I have not seen Dr. Sinel since April 1991, but her words have had such an enormous effect on
the shape of my life. Her insight into how I tick now, and how I ticked at 18, has kept me from
settling numerous times, from making some really bad decisions, has given me permission to
make some really smart ones, and the confidence to sin boldly. To be myself as big as I can.

Because of the book about Dr. Clark’s experiences, I never doubted that I too could do cool
things. Because of Dr. Sinel’s advice, I never thought about doing anything that wasn’t
interesting, and something I loved.

At one point, when I was overwhelmed with indecision and doubting myself, I ran away for the
weekend. Somehow I ended up at the Calgary Zoo. While I was there, I met a gorilla — his
name is Kakinga — and we spent 45 minutes touching each other through the glass. I fell madly
head over heels, in love with him. I walked away from that experience thinking, “People do
that. They do that every single day. They study how animals think, and how they go, and they
get to spend all their time with them. I could do that. And I would love that. ” And so I
promptly changed my life’s path to be more like Dr. Clark’s, less like that book my Mom gave
me, and grounded thoroughly in Dr. Sinel’s advice.

I want you to try something with me.

I want you all to close your eyes. I know, you feel vulnerable, and it’s weird that I’m asking you
to close your eyes when you’re supposed to just sit there and listen to me. Go with it.

With your eyes still closed, I want you to think about your role model. Who is the person that
has given you permission to be you, or the person who gives you support when you need it, or
shown you the way, or told you that you were worth it? Who put your feet on the road? Picture
that person in as much detail as possible. Got her?

K keep your eyes closed. Now I want you to think about who you are that person for. Who are
you a role model for? Who do you give permission to just be? To support when she needs it? To
show her the way? Who do you tell that she’s worth it? Whose feet do you put on the road?
Picture that person in as much detail as possible.
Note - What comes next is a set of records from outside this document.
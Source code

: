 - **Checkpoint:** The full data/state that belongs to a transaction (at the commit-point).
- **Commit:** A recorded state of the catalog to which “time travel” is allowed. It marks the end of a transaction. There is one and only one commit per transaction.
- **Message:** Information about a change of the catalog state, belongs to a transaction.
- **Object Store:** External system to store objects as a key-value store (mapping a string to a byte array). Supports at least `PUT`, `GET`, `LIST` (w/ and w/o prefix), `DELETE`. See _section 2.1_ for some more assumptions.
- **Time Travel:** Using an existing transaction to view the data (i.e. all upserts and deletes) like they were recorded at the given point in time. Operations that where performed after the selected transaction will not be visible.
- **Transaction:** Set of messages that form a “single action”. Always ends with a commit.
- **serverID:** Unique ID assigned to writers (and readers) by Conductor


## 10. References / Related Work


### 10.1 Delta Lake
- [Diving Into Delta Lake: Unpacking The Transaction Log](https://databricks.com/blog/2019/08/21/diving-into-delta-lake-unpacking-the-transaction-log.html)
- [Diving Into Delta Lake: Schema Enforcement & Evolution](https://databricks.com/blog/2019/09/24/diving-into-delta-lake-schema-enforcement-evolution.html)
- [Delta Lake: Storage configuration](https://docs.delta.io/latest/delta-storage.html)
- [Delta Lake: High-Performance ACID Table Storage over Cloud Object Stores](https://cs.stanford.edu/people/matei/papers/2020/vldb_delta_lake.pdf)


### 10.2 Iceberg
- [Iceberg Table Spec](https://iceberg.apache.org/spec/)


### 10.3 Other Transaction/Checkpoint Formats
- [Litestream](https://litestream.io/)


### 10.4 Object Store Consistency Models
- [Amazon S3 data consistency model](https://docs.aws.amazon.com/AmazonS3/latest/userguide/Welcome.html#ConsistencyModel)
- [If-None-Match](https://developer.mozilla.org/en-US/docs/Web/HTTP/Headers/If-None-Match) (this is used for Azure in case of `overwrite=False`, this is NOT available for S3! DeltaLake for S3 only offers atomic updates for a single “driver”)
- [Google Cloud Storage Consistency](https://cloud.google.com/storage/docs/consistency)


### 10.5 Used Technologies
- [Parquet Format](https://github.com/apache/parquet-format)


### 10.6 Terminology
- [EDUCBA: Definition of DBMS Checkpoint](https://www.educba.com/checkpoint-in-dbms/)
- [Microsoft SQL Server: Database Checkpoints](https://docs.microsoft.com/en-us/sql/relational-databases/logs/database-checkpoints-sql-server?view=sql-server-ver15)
Got her?

I want you to picture the three of you together, however you like. We’re all balanced between
being role models, and needing role models, and we have to remember that there are little girls
out there, and grown women out there who need someone to tell them that they’re worth it, and
that they are big enough just as they are. Remember to do that.

You can all open your eyes now.

Role models don’t have to be people you see every day, or people who are “supposed” to be
your role models. Role models are the people who get under your skin, and show you that
something is possible. It’s going to be really hard, but it is possible. Sometimes this happens
because they come right out and tell you that you can do anything, and sometimes you just see
that they can do it, and begin to believe that you can too.

Role models put your feet on the road.